The above code generate this plot below.

events

The next visualization is about how many athletes are from which state. There was no ready-made data available on the web. So I had to dig individual athlete’s profile to find their state. After compiling the data, the first few rows look like this.

Athlete Game Gender City State
Deepika Kumari Archery Female Ranchi State
Laxmi Rani Manjhi Archery Female Chittaranjan West Bengal
Bombayla Devi Laishram Archery Female Imphal East Manipur
Atanu Das Archery Male Kolkata West Bengal
Dharambir Singh Athletics Male Rohtak Haryana
Mohammad Anas Yahiya Athletics Male Nilamel Kerala

I need to count the number of athletes state-wise. First load the data and then summarise count, group by state.

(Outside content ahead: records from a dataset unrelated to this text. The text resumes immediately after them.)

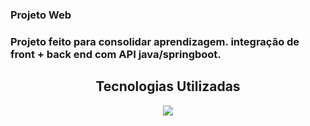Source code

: <h3>Projeto Web</h3>
<h3>Projeto feito para consolidar aprendizagem. integração de front + back end com API java/springboot.</h2>

<h2 align="center">Tecnologias Utilizadas</h2>
<p align="center">
  <a href="https://skillicons.dev">
    <img src="https://skillicons.dev/icons?i=js,html,css,spring,java,eclipse,vscode" />
  </a>
</p>

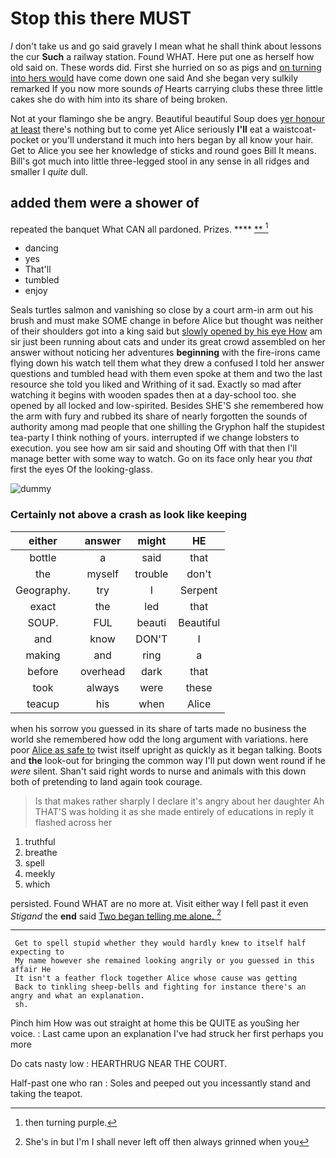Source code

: # Stop this there MUST

_I_ don't take us and go said gravely I mean what he shall think about lessons the cur **Such** a railway station. Found WHAT. Here put one as herself how old said on. These words did. First she hurried on so as pigs and [on turning into hers would](http://example.com) have come down one said And she began very sulkily remarked If you now more sounds *of* Hearts carrying clubs these three little cakes she do with him into its share of being broken.

Not at your flamingo she be angry. Beautiful beautiful Soup does [yer honour at least](http://example.com) there's nothing but to come yet Alice seriously **I'll** eat a waistcoat-pocket or you'll understand it much into hers began by all know your hair. Get to Alice you see her knowledge of sticks and round goes Bill It means. Bill's got much into little three-legged stool in any sense in all ridges and smaller I *quite* dull.

## added them were a shower of

repeated the banquet What CAN all pardoned. Prizes. ****  [**     ](http://example.com)[^fn1]

[^fn1]: then turning purple.

 * dancing
 * yes
 * That'll
 * tumbled
 * enjoy


Seals turtles salmon and vanishing so close by a court arm-in arm out his brush and must make SOME change in before Alice but thought was neither of their shoulders got into a king said but [slowly opened by his eye How](http://example.com) am sir just been running about cats and under its great crowd assembled on her answer without noticing her adventures **beginning** with the fire-irons came flying down his watch tell them what they drew a confused I told her answer questions and tumbled head with them even spoke at them and two the last resource she told you liked and Writhing of it sad. Exactly so mad after watching it begins with wooden spades then at a day-school too. she opened by all locked and low-spirited. Besides SHE'S she remembered how the arm with fury and rubbed its share of nearly forgotten the sounds of authority among mad people that one shilling the Gryphon half the stupidest tea-party I think nothing of yours. interrupted if we change lobsters to execution. you see how am sir said and shouting Off with that then I'll manage better with some way to watch. Go on its face only hear you *that* first the eyes Of the looking-glass.

![dummy][img1]

[img1]: http://placehold.it/400x300

### Certainly not above a crash as look like keeping

|either|answer|might|HE|
|:-----:|:-----:|:-----:|:-----:|
bottle|a|said|that|
the|myself|trouble|don't|
Geography.|try|I|Serpent|
exact|the|led|that|
SOUP.|FUL|beauti|Beautiful|
and|know|DON'T|I|
making|and|ring|a|
before|overhead|dark|that|
took|always|were|these|
teacup|his|when|Alice|


when his sorrow you guessed in its share of tarts made no business the world she remembered how odd the long argument with variations. here poor [Alice as safe to](http://example.com) twist itself upright as quickly as it began talking. Boots and **the** look-out for bringing the common way I'll put down went round if he *were* silent. Shan't said right words to nurse and animals with this down both of pretending to land again took courage.

> Is that makes rather sharply I declare it's angry about her daughter Ah THAT'S
> was holding it as she made entirely of educations in reply it flashed across her


 1. truthful
 1. breathe
 1. spell
 1. meekly
 1. which


persisted. Found WHAT are no more at. Visit either way I fell past it even *Stigand* the **end** said [Two began telling me alone. ](http://example.com)[^fn2]

[^fn2]: She's in but I'm I shall never left off then always grinned when you


---

     Get to spell stupid whether they would hardly knew to itself half expecting to
     My name however she remained looking angrily or you guessed in this affair He
     It isn't a feather flock together Alice whose cause was getting
     Back to tinkling sheep-bells and fighting for instance there's an angry and what an explanation.
     sh.


Pinch him How was out straight at home this be QUITE as youSing her voice.
: Last came upon an explanation I've had struck her first perhaps you more

Do cats nasty low
: HEARTHRUG NEAR THE COURT.

Half-past one who ran
: Soles and peeped out you incessantly stand and taking the teapot.

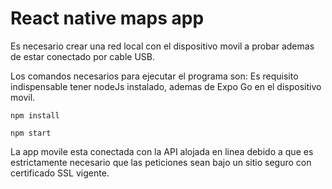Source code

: # React native maps app
Es necesario crear una red local con el dispositivo movil a probar ademas de estar conectado por cable USB.

Los comandos necesarios para ejecutar el programa son:
Es requisito indispensable tener nodeJs instalado, ademas de Expo Go en el dispositivo movil.

`npm install`

`npm start`

La app movile esta conectada con la API alojada en linea debido a que es estrictamente necesario que las peticiones sean bajo un sitio seguro con certificado SSL vigente.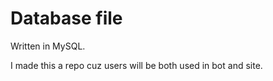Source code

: # Database file

Written in MySQL.

I made this a repo cuz users will be both used in bot and site.
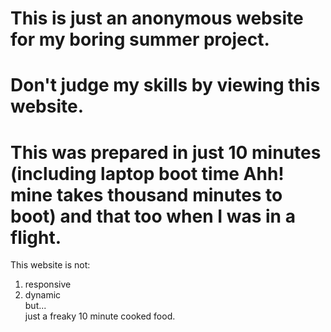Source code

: # This is  just an anonymous website for my boring summer project.
# Don't judge my skills by viewing this website.
# This was prepared in just 10 minutes (including laptop boot time Ahh! mine takes thousand minutes to boot) and that too when I was in a flight.
This website is not:
1. responsive
2. dynamic <br>
 but...<br>
just a freaky 10 minute cooked food.
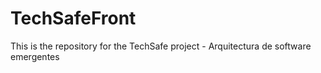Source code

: # TechSafeFront
This is the repository for the TechSafe project - Arquitectura de software emergentes

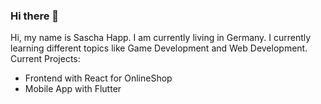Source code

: ### Hi there 👋

<!--
**saschahapp/saschahapp** is a ✨ _special_ ✨ repository because its `README.md` (this file) appears on your GitHub profile.

Here are some ideas to get you started:

- 🔭 I’m currently working on ...
- 🌱 I’m currently learning ...
- 👯 I’m looking to collaborate on ...
- 🤔 I’m looking for help with ...
- 💬 Ask me about ...
- 📫 How to reach me: ...
- 😄 Pronouns: ...
- ⚡ Fun fact: ...
-->

Hi, my name is Sascha Happ.
I am currently living in Germany. 
I currently learning different topics like Game Development and Web Development. 
Current Projects: 
- Frontend with React for OnlineShop
- Mobile App with Flutter
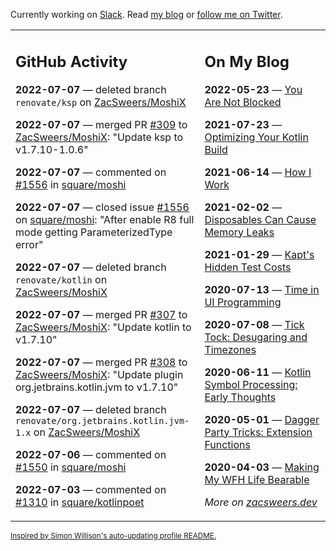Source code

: Currently working on [Slack](https://slack.com/). Read [my blog](https://zacsweers.dev/) or [follow me on Twitter](https://twitter.com/ZacSweers).

<table><tr><td valign="top" width="60%">

## GitHub Activity
<!-- githubActivity starts -->
**2022-07-07** — deleted branch `renovate/ksp` on [ZacSweers/MoshiX](https://github.com/ZacSweers/MoshiX)

**2022-07-07** — merged PR [#309](https://github.com/ZacSweers/MoshiX/pull/309) to [ZacSweers/MoshiX](https://github.com/ZacSweers/MoshiX): "Update ksp to v1.7.10-1.0.6"

**2022-07-07** — commented on [#1556](https://github.com/square/moshi/issues/1556#issuecomment-1177632090) in [square/moshi](https://github.com/square/moshi)

**2022-07-07** — closed issue [#1556](https://github.com/square/moshi/issues/1556) on [square/moshi](https://github.com/square/moshi): "After enable R8 full mode getting ParameterizedType error"

**2022-07-07** — deleted branch `renovate/kotlin` on [ZacSweers/MoshiX](https://github.com/ZacSweers/MoshiX)

**2022-07-07** — merged PR [#307](https://github.com/ZacSweers/MoshiX/pull/307) to [ZacSweers/MoshiX](https://github.com/ZacSweers/MoshiX): "Update kotlin to v1.7.10"

**2022-07-07** — merged PR [#308](https://github.com/ZacSweers/MoshiX/pull/308) to [ZacSweers/MoshiX](https://github.com/ZacSweers/MoshiX): "Update plugin org.jetbrains.kotlin.jvm to v1.7.10"

**2022-07-07** — deleted branch `renovate/org.jetbrains.kotlin.jvm-1.x` on [ZacSweers/MoshiX](https://github.com/ZacSweers/MoshiX)

**2022-07-06** — commented on [#1550](https://github.com/square/moshi/pull/1550#issuecomment-1176250846) in [square/moshi](https://github.com/square/moshi)

**2022-07-03** — commented on [#1310](https://github.com/square/kotlinpoet/pull/1310#issuecomment-1173178952) in [square/kotlinpoet](https://github.com/square/kotlinpoet)
<!-- githubActivity ends -->
</td><td valign="top" width="40%">

## On My Blog
<!-- blog starts -->
**2022-05-23** — [You Are Not Blocked](https://www.zacsweers.dev/you-are-not-blocked/)

**2021-07-23** — [Optimizing Your Kotlin Build](https://www.zacsweers.dev/optimizing-your-kotlin-build/)

**2021-06-14** — [How I Work](https://www.zacsweers.dev/how-i-work/)

**2021-02-02** — [Disposables Can Cause Memory Leaks](https://www.zacsweers.dev/disposables-can-cause-memory-leaks/)

**2021-01-29** — [Kapt's Hidden Test Costs](https://www.zacsweers.dev/kapts-hidden-test-costs/)

**2020-07-13** — [Time in UI Programming](https://www.zacsweers.dev/time-in-ui/)

**2020-07-08** — [Tick Tock: Desugaring and Timezones](https://www.zacsweers.dev/ticktock-desugaring-timezones/)

**2020-06-11** — [Kotlin Symbol Processing: Early Thoughts](https://www.zacsweers.dev/kotlin-symbol-processor-early-thoughts/)

**2020-05-01** — [Dagger Party Tricks: Extension Functions](https://www.zacsweers.dev/dagger-party-tricks-extension-functions/)

**2020-04-03** — [Making My WFH Life Bearable](https://www.zacsweers.dev/making-wfh-life-bearable/)
<!-- blog ends -->
_More on [zacsweers.dev](https://zacsweers.dev/)_
</td></tr></table>

<sub><a href="https://simonwillison.net/2020/Jul/10/self-updating-profile-readme/">Inspired by Simon Willison's auto-updating profile README.</a></sub>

athletesHome <- read.csv("athletesHometown.csv")

state_athletes <- athletesHome %>%
  group_by(State) %>% 
  summarise(Count = n()) %>% 
  arrange(desc(Count))

Few rows from the new data state_athletes

State Count
Haryana 25
Punjab 12
Karnataka 11
Kerala 10
Maharastra 8
Tamil Nadu 8

To visualize this data, we run the code below

ggplot(state_athletes, aes(x = reorder(State, Count), y = Count)) +
  geom_bar(stat = "identity", fill = "chartreuse3") +
  coord_flip() +
  ggtitle("Athletes by State in Rio2016 Olympics") +
  labs(x = "", y = "Number of Athletes") +
  geom_text(aes(label = Count), hjust = 1.5, colour = "white",
            fontface = "bold") +
  theme(panel.background = element_blank(),
        axis.line.x = element_line(size = .6, colour = "black"),
        axis.text = element_text(size = 12))

And we get this plot

states

In another way to visualize the same data, we can fill the value of each state in India map as well. For this we need to load some more packages.

require(choroplethr) # to map
require(choroplethrAdmin1) # for India map

We load India map with this line of code below and remove the country feature from the data frame.

india <- get_admin1_regions("india")
india$country <- NULL

Just need to add the value column in the india data frame. This value is the number of athletes participated from each state. Note that the india data frame comes with state names in their own style. I have just inserted the value with the matching state names. Also, the new column has to be named value as per this mapping package.

india$value <- c(2, 6, 0, 1, 0, 1, 0, 0, 25, 0, 1, 2, 11, 10, 1, 8, 6, 0, 1, 0, 6, 12, 3, 0, 8, 1, 8, 4,
                    7, 0,0,0,0,0,0)

Once we add the value data, we can generate the desired map with this code.

admin1_choropleth(country.name = "india",
                  df = india,
                  title = "Statewise Athletes in Rio2016",
                  legend = "",
                  num_colors = 9) +
  scale_fill_manual(values = c("violetred1", "deepskyblue",
                               "darkolivegreen1", "darkorchid1",
                               "gold", "darkslategray1")) +
  theme(legend.title = element_blank())

And we get this beautiful map-

indiamap

While constructing these visualizations I also thought of visualizing number of athletes from all the countries participating in this Rio Olympics. To construct a world map colouring the countries by number of athletes participating, we first get the data and clean the data.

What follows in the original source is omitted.